Of course, I probably have this completely wrong, being a pathetic and utterly clueless Democrat Liberial-loser, instead of an all-supreme and superior tub-thumping conservative REPUBLICAN.
I’ve always thought of State Route 65, at least the part we live on, as a south-to-north “rode.”
Walking north, the sun dawns to the right (east), and sets to the left (which is west).
But apparently not to a proper REPUBLICAN. That makes Route 65 west-to-east, and I am reprehensible to think it goes south-to-north.
Anyway, here we are trudging north (south, east, west; WHATEVER), back to our house.......
......when a giant beige Chrysler Pacifica, same direction as us, brushes by, headed off the “rode” toward our property.
Route 65 is a slab of asphalt (bituminous-concrete, rebar; WHATEVER) 30 feet wide without gravel shoulders. The traffic-lanes are 12 feet wide, leaving three feet on each side of the traffic-lanes.
That three-foot area is where I walk the dog, but the Pacifica had clearly crossed into it and was headed for our shrubbery.
If I had been about 20 yards further ahead, I would have been hit.
Suddenly GramPop realized where he was headed, and arrowed the Pacifica back toward the traffic-lane.
Or maybe it was a teenybopper looking up a cell-number.
As the Pacifica disappeared I looked on the back. NOPE, no Dubya-sticker.
Sure fit the mold of a Dubya-supporter. Maybe he tore off the sticker, knowing what hot water it might cause.
-2) Yesterday (Monday, July 2, 2007), as I was entering Bloomfield returning from mighty Weggers and the Canandaigua YMCA, an ancient Ford pickup, stripped of its pickup-box and wooden platform installed, pulled out of a side-street onto 5&20 right in front of a giant Chevy van headed east (I was headed west).
The van-driver lunged for the shoulder — he didn’t even have time to blow the horn.
Dust flew as the right-front tire of the van jumped the curb, and ended up on somebody’s lawn.

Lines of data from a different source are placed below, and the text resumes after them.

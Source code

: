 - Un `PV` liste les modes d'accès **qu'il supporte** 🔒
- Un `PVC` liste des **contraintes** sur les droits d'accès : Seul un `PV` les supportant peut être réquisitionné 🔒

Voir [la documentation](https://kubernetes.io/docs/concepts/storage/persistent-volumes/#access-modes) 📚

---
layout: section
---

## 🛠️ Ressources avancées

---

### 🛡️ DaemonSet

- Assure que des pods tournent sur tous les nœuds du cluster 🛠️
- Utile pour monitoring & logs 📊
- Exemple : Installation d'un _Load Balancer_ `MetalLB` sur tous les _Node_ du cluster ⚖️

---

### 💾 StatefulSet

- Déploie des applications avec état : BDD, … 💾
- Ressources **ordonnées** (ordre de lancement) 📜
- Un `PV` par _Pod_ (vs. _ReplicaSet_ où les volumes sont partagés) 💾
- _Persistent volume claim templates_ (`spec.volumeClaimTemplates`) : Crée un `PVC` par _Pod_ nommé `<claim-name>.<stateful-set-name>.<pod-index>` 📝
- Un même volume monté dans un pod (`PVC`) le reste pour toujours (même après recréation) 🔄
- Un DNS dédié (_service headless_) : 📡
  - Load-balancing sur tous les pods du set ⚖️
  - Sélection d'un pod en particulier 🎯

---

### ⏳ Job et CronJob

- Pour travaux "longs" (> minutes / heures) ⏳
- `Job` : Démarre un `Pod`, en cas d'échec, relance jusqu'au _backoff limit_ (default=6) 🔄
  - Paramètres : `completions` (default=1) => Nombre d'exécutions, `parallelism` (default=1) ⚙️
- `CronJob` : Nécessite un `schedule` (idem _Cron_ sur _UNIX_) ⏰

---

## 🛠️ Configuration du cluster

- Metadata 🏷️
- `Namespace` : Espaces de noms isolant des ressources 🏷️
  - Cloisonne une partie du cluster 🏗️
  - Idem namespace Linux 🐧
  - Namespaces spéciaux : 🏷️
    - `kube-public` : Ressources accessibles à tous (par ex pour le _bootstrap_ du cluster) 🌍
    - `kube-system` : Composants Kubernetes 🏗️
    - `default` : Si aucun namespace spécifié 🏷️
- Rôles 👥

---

Apparently the van hit the Ford, but only slightly. Both were pulling over as I drove by.
I glanced in my mirror as I kept going, but it was too late.
I couldn’t see if the Ford had a Dubya-sticker, but I did see the tiny white cartoon of Calvin peeing on a Chevy bow-tie. And that was despite the Confederate-flag in the rear-window.
He sure drove like a Dubya-supporter. “Get outta the way!”
(As our Tioga-Central excursion-train crossed Route 15 south of Lawrenceville, the people stopped at the grade-crossing were angrily blowing their horns.)